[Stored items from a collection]
_ _ _ _ _ _ _

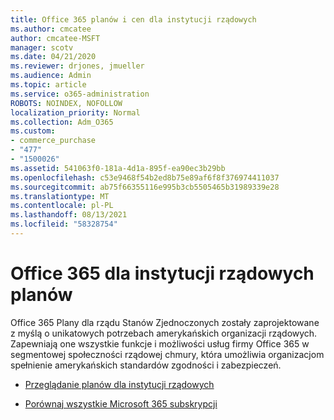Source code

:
 ```yaml
---
title: Office 365 planów i cen dla instytucji rządowych
ms.author: cmcatee
author: cmcatee-MSFT
manager: scotv
ms.date: 04/21/2020
ms.reviewer: drjones, jmueller
ms.audience: Admin
ms.topic: article
ms.service: o365-administration
ROBOTS: NOINDEX, NOFOLLOW
localization_priority: Normal
ms.collection: Adm_O365
ms.custom:
- commerce_purchase
- "477"
- "1500026"
ms.assetid: 541063f0-181a-4d1a-895f-ea90ec3b29bb
ms.openlocfilehash: c53e9468f54b2ed8b75e89af6f8f376974411037
ms.sourcegitcommit: ab75f66355116e995b3cb5505465b31989339e28
ms.translationtype: MT
ms.contentlocale: pl-PL
ms.lasthandoff: 08/13/2021
ms.locfileid: "58328754"
---
```

# <a name="office-365-government-plans"></a>Office 365 dla instytucji rządowych planów

Office 365 Plany dla rządu Stanów Zjednoczonych zostały zaprojektowane z myślą o unikatowych potrzebach amerykańskich organizacji rządowych. Zapewniają one wszystkie funkcje i możliwości usług firmy Office 365 w segmentowej społeczności rządowej chmury, która umożliwia organizacjom spełnienie amerykańskich standardów zgodności i zabezpieczeń.
  
- [Przeglądanie planów dla instytucji rządowych](https://products.office.com/government/compare-office-365-government-plans)

- [Porównaj wszystkie Microsoft 365 subskrypcji](https://products.office.com/business/compare-more-office-365-for-business-plans)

_ _ _ _ _ _ _

PROBLEM
The answer must consist only of the lines from the beginning of the entries above through the line that holds "instytucji rządowych planów", reproduced exactly and without pictures.

EXERCISE RESULT
Source code

:
 ```yaml
---
title: Office 365 planów i cen dla instytucji rządowych
ms.author: cmcatee
author: cmcatee-MSFT
manager: scotv
ms.date: 04/21/2020
ms.reviewer: drjones, jmueller
ms.audience: Admin
ms.topic: article
ms.service: o365-administration
ROBOTS: NOINDEX, NOFOLLOW
localization_priority: Normal
ms.collection: Adm_O365
ms.custom:
- commerce_purchase
- "477"
- "1500026"
ms.assetid: 541063f0-181a-4d1a-895f-ea90ec3b29bb
ms.openlocfilehash: c53e9468f54b2ed8b75e89af6f8f376974411037
ms.sourcegitcommit: ab75f66355116e995b3cb5505465b31989339e28
ms.translationtype: MT
ms.contentlocale: pl-PL
ms.lasthandoff: 08/13/2021
ms.locfileid: "58328754"
---
```

# <a name="office-365-government-plans"></a>Office 365 dla instytucji rządowych planów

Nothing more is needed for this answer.